Activity: Repeat the data exactly as given below, dropping every picture.

*** Opening of Data records ***

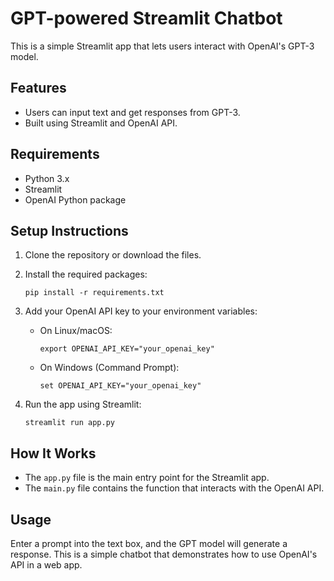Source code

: # GPT-powered Streamlit Chatbot

This is a simple Streamlit app that lets users interact with OpenAI's GPT-3 model.

## Features

- Users can input text and get responses from GPT-3.
- Built using Streamlit and OpenAI API.

## Requirements

- Python 3.x
- Streamlit
- OpenAI Python package

## Setup Instructions

1. Clone the repository or download the files.
2. Install the required packages:

    ```
    pip install -r requirements.txt
    ```

3. Add your OpenAI API key to your environment variables:

    - On Linux/macOS: 
        ```
        export OPENAI_API_KEY="your_openai_key"
        ```
    - On Windows (Command Prompt):
        ```
        set OPENAI_API_KEY="your_openai_key"
        ```

4. Run the app using Streamlit:

    ```
    streamlit run app.py
    ```

## How It Works

- The `app.py` file is the main entry point for the Streamlit app.
- The `main.py` file contains the function that interacts with the OpenAI API.

## Usage

Enter a prompt into the text box, and the GPT model will generate a response. This is a simple chatbot that demonstrates how to use OpenAI's API in a web app.
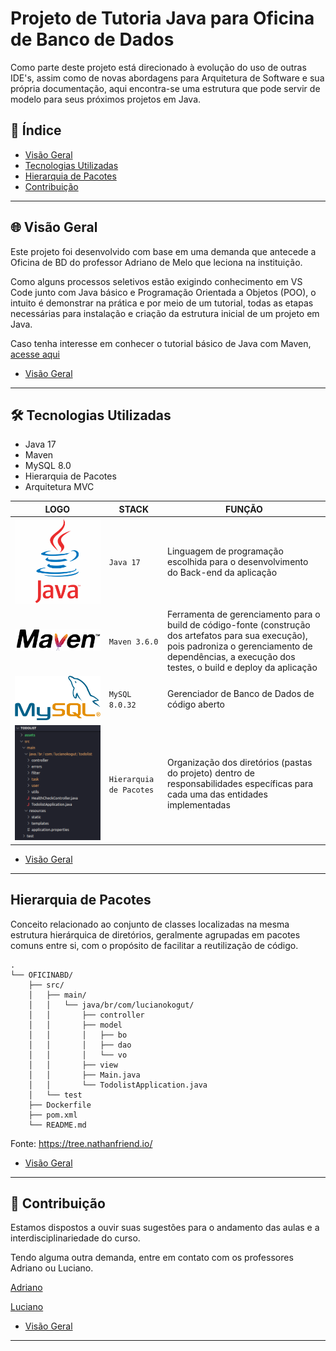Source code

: # Projeto de Tutoria Java para Oficina de Banco de Dados

Como parte deste projeto está direcionado à evolução do uso de outras IDE's, assim como de novas abordagens para Arquitetura de Software e sua própria documentação, aqui encontra-se uma estrutura que pode servir de modelo para seus próximos projetos em Java.

## 🎯 Índice

- [Visão Geral](#-índice)
- [Tecnologias Utilizadas](#-tecnologias-utilizadas)
- [Hierarquia de Pacotes](#hierarquia-de-pacotes)
- [Contribuição](#🤝-contribuição)

---

## 🌐 Visão Geral

Este projeto foi desenvolvido com base em uma demanda que antecede a Oficina de BD do professor Adriano de Melo que leciona na instituição. 

Como alguns processos seletivos estão exigindo conhecimento em VS Code junto com Java básico e Programação Orientada a Objetos (POO), o intuito é demonstrar na prática e por meio de um tutorial, todas as etapas necessárias para instalação e criação da estrutura inicial de um projeto em Java.

Caso tenha interesse em conhecer o tutorial básico de Java com Maven, [acesse aqui](JAVA-MAVEN.md)

- [Visão Geral](#-índice)
---

## 🛠 Tecnologias Utilizadas

* Java 17
* Maven
* MySQL 8.0
* Hierarquia de Pacotes
* Arquitetura MVC

|LOGO           |STACK                              |FUNÇÃO                       |
|---------------|-----------------------------------|-----------------------------|
| ![Java 17](assets/icons/java-logo-icon.png) | `Java 17` | Linguagem de programação escolhida para o desenvolvimento do Back-end da aplicação |
| ![Maven](assets/icons/apache-maven-icon.png) | `Maven 3.6.0` | Ferramenta de gerenciamento para o build de código-fonte (construção dos artefatos para sua execução), pois padroniza o gerenciamento de dependências, a execução dos testes, o build e deploy da aplicação |
| ![MySQL 8.0](assets/icons/mysql-logo-icon.png)  | `MySQL 8.0.32` | Gerenciador de Banco de Dados de código aberto |
| ![Package Hierarchy](assets/icons/img-hierarquia.png)  | `Hierarquia de Pacotes` | Organização dos diretórios (pastas do projeto) dentro de responsabilidades específicas para cada uma das entidades implementadas |

- [Visão Geral](#-índice)
---

## Hierarquia de Pacotes

Conceito relacionado ao conjunto de classes localizadas na mesma estrutura hierárquica de diretórios, geralmente agrupadas em pacotes comuns entre si, com o propósito de facilitar a reutilização de código.

```shell
.
└── OFICINABD/
    ├── src/
    │   ├── main/
    │   │   └── java/br/com/lucianokogut/
    │   │       ├── controller
    │   │       ├── model
    │   │       │   ├── bo
    │   │       │   ├── dao
    │   │       │   └── vo
    │   │       ├── view
    │   │       ├── Main.java
    │   │       └── TodolistApplication.java
    │   └── test
    ├── Dockerfile
    ├── pom.xml
    └── README.md
```

Fonte: https://tree.nathanfriend.io/

- [Visão Geral](#-índice)
---

## 🤝 Contribuição

Estamos dispostos a ouvir suas sugestões para o andamento das aulas e a interdisciplinariedade do curso.

Tendo alguma outra demanda, entre em contato com os professores Adriano ou Luciano.

[Adriano](adriano.melo@prof.sc.senac.br)

[Luciano](luciano.kogut@prof.sc.senac.br)

- [Visão Geral](#-índice)
---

*** Close of Data records ***

Solution for this exercise:
Source code

: # GPT-powered Streamlit Chatbot

This is a simple Streamlit app that lets users interact with OpenAI's GPT-3 model.

## Features

- Users can input text and get responses from GPT-3.
- Built using Streamlit and OpenAI API.

## Requirements

- Python 3.x
- Streamlit
- OpenAI Python package

## Setup Instructions

1. Clone the repository or download the files.
2. Install the required packages:

    ```
    pip install -r requirements.txt
    ```

3. Add your OpenAI API key to your environment variables:

    - On Linux/macOS: 
        ```
        export OPENAI_API_KEY="your_openai_key"
        ```
    - On Windows (Command Prompt):
        ```
        set OPENAI_API_KEY="your_openai_key"
        ```

4. Run the app using Streamlit:

    ```
    streamlit run app.py
    ```

## How It Works

- The `app.py` file is the main entry point for the Streamlit app.
- The `main.py` file contains the function that interacts with the OpenAI API.

## Usage

Enter a prompt into the text box, and the GPT model will generate a response. This is a simple chatbot that demonstrates how to use OpenAI's API in a web app.
Source code

: # Projeto de Tutoria Java para Oficina de Banco de Dados

Como parte deste projeto está direcionado à evolução do uso de outras IDE's, assim como de novas abordagens para Arquitetura de Software e sua própria documentação, aqui encontra-se uma estrutura que pode servir de modelo para seus próximos projetos em Java.

## 🎯 Índice

- [Visão Geral](#-índice)
- [Tecnologias Utilizadas](#-tecnologias-utilizadas)
- [Hierarquia de Pacotes](#hierarquia-de-pacotes)
- [Contribuição](#🤝-contribuição)

---

## 🌐 Visão Geral

Este projeto foi desenvolvido com base em uma demanda que antecede a Oficina de BD do professor Adriano de Melo que leciona na instituição. 

Como alguns processos seletivos estão exigindo conhecimento em VS Code junto com Java básico e Programação Orientada a Objetos (POO), o intuito é demonstrar na prática e por meio de um tutorial, todas as etapas necessárias para instalação e criação da estrutura inicial de um projeto em Java.

Caso tenha interesse em conhecer o tutorial básico de Java com Maven, [acesse aqui](JAVA-MAVEN.md)

- [Visão Geral](#-índice)
---

## 🛠 Tecnologias Utilizadas

* Java 17
* Maven
* MySQL 8.0
* Hierarquia de Pacotes
* Arquitetura MVC

|LOGO           |STACK                              |FUNÇÃO                       |
|---------------|-----------------------------------|-----------------------------|
| ![Java 17](assets/icons/java-logo-icon.png) | `Java 17` | Linguagem de programação escolhida para o desenvolvimento do Back-end da aplicação |
| ![Maven](assets/icons/apache-maven-icon.png) | `Maven 3.6.0` | Ferramenta de gerenciamento para o build de código-fonte (construção dos artefatos para sua execução), pois padroniza o gerenciamento de dependências, a execução dos testes, o build e deploy da aplicação |
| ![MySQL 8.0](assets/icons/mysql-logo-icon.png)  | `MySQL 8.0.32` | Gerenciador de Banco de Dados de código aberto |
| ![Package Hierarchy](assets/icons/img-hierarquia.png)  | `Hierarquia de Pacotes` | Organização dos diretórios (pastas do projeto) dentro de responsabilidades específicas para cada uma das entidades implementadas |

- [Visão Geral](#-índice)
---

## Hierarquia de Pacotes

Conceito relacionado ao conjunto de classes localizadas na mesma estrutura hierárquica de diretórios, geralmente agrupadas em pacotes comuns entre si, com o propósito de facilitar a reutilização de código.

```shell
.
└── OFICINABD/
    ├── src/
    │   ├── main/
    │   │   └── java/br/com/lucianokogut/
    │   │       ├── controller
    │   │       ├── model
    │   │       │   ├── bo
    │   │       │   ├── dao
    │   │       │   └── vo
    │   │       ├── view
    │   │       ├── Main.java
    │   │       └── TodolistApplication.java
    │   └── test
    ├── Dockerfile
    ├── pom.xml
    └── README.md
```

Fonte: https://tree.nathanfriend.io/

- [Visão Geral](#-índice)
---

## 🤝 Contribuição

Estamos dispostos a ouvir suas sugestões para o andamento das aulas e a interdisciplinariedade do curso.

Tendo alguma outra demanda, entre em contato com os professores Adriano ou Luciano.

[Adriano](adriano.melo@prof.sc.senac.br)

[Luciano](luciano.kogut@prof.sc.senac.br)

- [Visão Geral](#-índice)
---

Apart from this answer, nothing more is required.